Methodology#

Work in Progress (including documenting the work in progress).

The institutions used for this work are taken from the report commisioned by the ‘Towards a National Collection’ project - “Digital Collections Audit by Kevin Gosling & Gordon McKenna (Collections Trust), Adrian Cooper (Intelligent Heritage) - March 2022” with some additions.

Data sources (websites/annual reports)#

For each institution, the website for the institution was searched for. From the information on the website the institution was placed into:

  • A sector

  • A primary topic (topic ‘mixed’ if no one clear primary topic)

  • A type of institution (museum, library, archive, university)

Then I tried to identify the number of artefacts (and indidivual counts of museum, library and archive objects/items/collections) and then from any collections search facility on the institutions site the number of records - that is how many of the artefacts have been catalogued and have a catalogue record avialable online. I have avoided in almost all cases taking the numbers from a third party site - but sometimes have needed to retrieve numbers by running an empty search or searching with wildcards to get a number of results.

Sectors#

The sectors are:

  • DCMS Funded Institution

  • National Institution (with no strict definition of what this means)

  • Independent Institutions

  • Libraries

  • Regional Institutions

  • Societies

  • University

For most institutions the sector is fairly apparent although some could fall into two different sectors

Primary Topics and Sub-collections#

By picking a single topic for a large institution to say this is the sole purpose of the collection, this may miss out on some very large areas of the institutions collection on another topic. Additionaly, some collections have such varied collections (both on topics and cataloguing types) that a single type and topic obscure this. To try to give a wider view, sub-collections are also shown, able to have different topics and types, and there are presentations of the data at the sub-collections level. Ideally both would be visible in one chart, but this information density starts to become unreadable as a visualisation.

Sub-collections are sometimes fairly clearly delineated by the institution itself, either where a institution is formed of multiple smaller institutions, or it is formed of a set of individual collections.

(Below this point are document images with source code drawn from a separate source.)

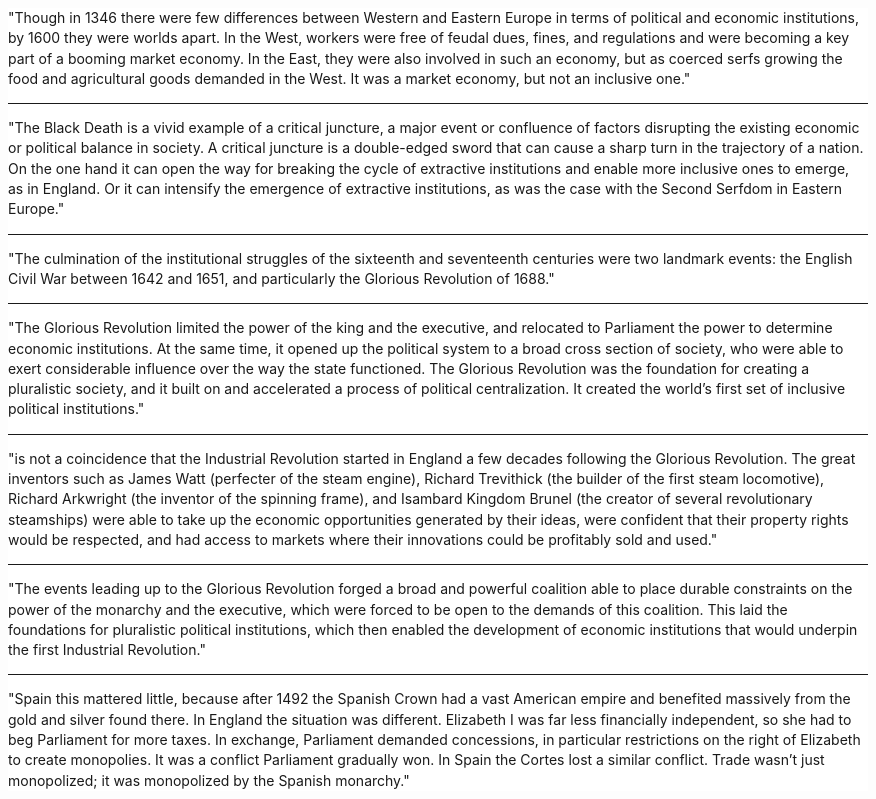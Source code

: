 "Though in 1346 there were few differences between Western and Eastern Europe in terms of political and economic institutions, by 1600 they were worlds apart. In the West, workers were free of feudal dues, fines, and regulations and were becoming a key part of a booming market economy. In the East, they were also involved in such an economy, but as coerced serfs growing the food and agricultural goods demanded in the West. It was a market economy, but not an inclusive one."

---------

"The Black Death is a vivid example of a critical juncture, a major event or confluence of factors disrupting the existing economic or political balance in society. A critical juncture is a double-edged sword that can cause a sharp turn in the trajectory of a nation. On the one hand it can open the way for breaking the cycle of extractive institutions and enable more inclusive ones to emerge, as in England. Or it can intensify the emergence of extractive institutions, as was the case with the Second Serfdom in Eastern Europe."

---------

"The culmination of the institutional struggles of the sixteenth and seventeenth centuries were two landmark events: the English Civil War between 1642 and 1651, and particularly the Glorious Revolution of 1688."

---------

"The Glorious Revolution limited the power of the king and the executive, and relocated to Parliament the power to determine economic institutions. At the same time, it opened up the political system to a broad cross section of society, who were able to exert considerable influence over the way the state functioned. The Glorious Revolution was the foundation for creating a pluralistic society, and it built on and accelerated a process of political centralization. It created the world’s first set of inclusive political institutions."

---------

"is not a coincidence that the Industrial Revolution started in England a few decades following the Glorious Revolution. The great inventors such as James Watt (perfecter of the steam engine), Richard Trevithick (the builder of the first steam locomotive), Richard Arkwright (the inventor of the spinning frame), and Isambard Kingdom Brunel (the creator of several revolutionary steamships) were able to take up the economic opportunities generated by their ideas, were confident that their property rights would be respected, and had access to markets where their innovations could be profitably sold and used."

---------

"The events leading up to the Glorious Revolution forged a broad and powerful coalition able to place durable constraints on the power of the monarchy and the executive, which were forced to be open to the demands of this coalition. This laid the foundations for pluralistic political institutions, which then enabled the development of economic institutions that would underpin the first Industrial Revolution."

---------

"Spain this mattered little, because after 1492 the Spanish Crown had a vast American empire and benefited massively from the gold and silver found there. In England the situation was different. Elizabeth I was far less financially independent, so she had to beg Parliament for more taxes. In exchange, Parliament demanded concessions, in particular restrictions on the right of Elizabeth to create monopolies. It was a conflict Parliament gradually won. In Spain the Cortes lost a similar conflict. Trade wasn’t just monopolized; it was monopolized by the Spanish monarchy."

Sub-collections could be taken down to the department level as well, but this would require a large amount of work and understanding of each institutions structure that is not always possible to discover from the website.

Types#

The institution types are:

  • Archive

  • Building

  • Gallery

  • Library

  • Museum

  • University

Artefacts#

How an institution states the size of its collection is varied. The words artefacts, items, objects, records, images and so on are all used and it is not always clear if that refers to the physical objects in its collections; to the records of the objects; to museum objects only or all (museum, library, archives); if the numbers are precise or estimated; and so on. Some institutions will include millions of archive items in their number of artefacts, others with likely larger collections do not include their archives in their figures so appear to have fewer “artefacts”. Until some standard lightweight agreement is settled on how these sizes could be presented with agreed definitions it has to be shown as is, with some obvious inconsistencies.

Records#

The records count has been taken from the institutions website but it could be one of many ways:

  • Annual Report

  • Statement on the website (“Collections site containing X searchable records of our Y artefacts”)

  • Collections search showing total number of records

  • Collections search - Running an empty query to get the total number

  • Collections search - Running a query with wildcard to get the total number

  • Collections Search - Summing up counts from individual collections after an empty search

And some more one-off variations on this. The sadly least common is the provision of an API to allow these numbers to be retrieved, this is again something that could be standardised to make monitoring of these numbers easier.